## [Listed records]
========

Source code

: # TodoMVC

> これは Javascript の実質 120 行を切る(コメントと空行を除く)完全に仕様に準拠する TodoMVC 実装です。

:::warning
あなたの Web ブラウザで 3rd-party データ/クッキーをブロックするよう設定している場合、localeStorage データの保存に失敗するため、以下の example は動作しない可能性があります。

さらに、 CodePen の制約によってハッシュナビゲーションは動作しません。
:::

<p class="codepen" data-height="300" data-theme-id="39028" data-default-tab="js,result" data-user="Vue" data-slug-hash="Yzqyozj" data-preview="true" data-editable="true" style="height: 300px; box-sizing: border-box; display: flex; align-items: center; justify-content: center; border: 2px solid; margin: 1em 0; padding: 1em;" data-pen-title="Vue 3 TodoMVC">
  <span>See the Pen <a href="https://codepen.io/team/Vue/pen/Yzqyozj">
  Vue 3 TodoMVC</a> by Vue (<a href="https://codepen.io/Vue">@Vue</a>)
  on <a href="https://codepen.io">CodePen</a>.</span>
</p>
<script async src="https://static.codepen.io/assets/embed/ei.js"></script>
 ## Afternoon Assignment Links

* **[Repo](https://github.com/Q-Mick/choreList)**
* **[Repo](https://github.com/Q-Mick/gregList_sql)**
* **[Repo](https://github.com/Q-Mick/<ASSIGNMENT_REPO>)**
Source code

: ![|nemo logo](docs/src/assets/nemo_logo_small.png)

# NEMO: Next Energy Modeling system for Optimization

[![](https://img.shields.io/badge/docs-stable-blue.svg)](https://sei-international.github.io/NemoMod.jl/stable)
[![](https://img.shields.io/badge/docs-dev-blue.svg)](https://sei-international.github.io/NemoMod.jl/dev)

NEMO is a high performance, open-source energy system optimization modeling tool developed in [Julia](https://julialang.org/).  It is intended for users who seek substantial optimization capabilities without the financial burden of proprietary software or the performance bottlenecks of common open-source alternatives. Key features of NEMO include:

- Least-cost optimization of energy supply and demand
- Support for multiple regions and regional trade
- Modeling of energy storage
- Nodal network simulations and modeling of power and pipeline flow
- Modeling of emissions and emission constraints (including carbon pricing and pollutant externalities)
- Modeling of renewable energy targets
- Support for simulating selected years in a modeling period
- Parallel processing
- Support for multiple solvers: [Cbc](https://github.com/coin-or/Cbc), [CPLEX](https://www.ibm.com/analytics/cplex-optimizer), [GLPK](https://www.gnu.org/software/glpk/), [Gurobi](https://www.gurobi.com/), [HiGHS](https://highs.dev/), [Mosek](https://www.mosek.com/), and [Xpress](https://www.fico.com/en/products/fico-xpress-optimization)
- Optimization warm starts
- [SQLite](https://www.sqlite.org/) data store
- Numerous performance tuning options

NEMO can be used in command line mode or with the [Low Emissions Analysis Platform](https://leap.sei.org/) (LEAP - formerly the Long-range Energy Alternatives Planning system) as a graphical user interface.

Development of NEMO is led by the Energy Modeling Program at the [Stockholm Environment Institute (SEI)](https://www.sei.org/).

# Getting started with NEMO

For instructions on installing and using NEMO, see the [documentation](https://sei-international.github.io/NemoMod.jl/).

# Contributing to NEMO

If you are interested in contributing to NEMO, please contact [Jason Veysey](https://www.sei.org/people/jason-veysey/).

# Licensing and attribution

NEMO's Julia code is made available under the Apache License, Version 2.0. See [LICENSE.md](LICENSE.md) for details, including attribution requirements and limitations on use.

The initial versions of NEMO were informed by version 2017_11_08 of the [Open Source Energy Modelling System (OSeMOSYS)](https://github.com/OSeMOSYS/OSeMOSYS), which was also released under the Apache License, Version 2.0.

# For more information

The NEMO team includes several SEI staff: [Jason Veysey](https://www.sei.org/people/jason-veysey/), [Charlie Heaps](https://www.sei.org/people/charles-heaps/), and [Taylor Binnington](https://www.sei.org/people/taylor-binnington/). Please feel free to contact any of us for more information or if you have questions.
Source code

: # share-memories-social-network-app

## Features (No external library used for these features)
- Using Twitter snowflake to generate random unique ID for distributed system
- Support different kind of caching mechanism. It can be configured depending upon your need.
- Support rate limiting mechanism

========

## [Task]
In the listing above, find the line containing "- [SQLite](https://www.sqlite.org/) data" and the line containing "# Licensing and attribution", then quote both, plus every line between them, exactly as written.

## [Solution below]
- [SQLite](https://www.sqlite.org/) data store
- Numerous performance tuning options

NEMO can be used in command line mode or with the [Low Emissions Analysis Platform](https://leap.sei.org/) (LEAP - formerly the Long-range Energy Alternatives Planning system) as a graphical user interface.

Development of NEMO is led by the Energy Modeling Program at the [Stockholm Environment Institute (SEI)](https://www.sei.org/).

# Getting started with NEMO

For instructions on installing and using NEMO, see the [documentation](https://sei-international.github.io/NemoMod.jl/).

# Contributing to NEMO

If you are interested in contributing to NEMO, please contact [Jason Veysey](https://www.sei.org/people/jason-veysey/).

# Licensing and attribution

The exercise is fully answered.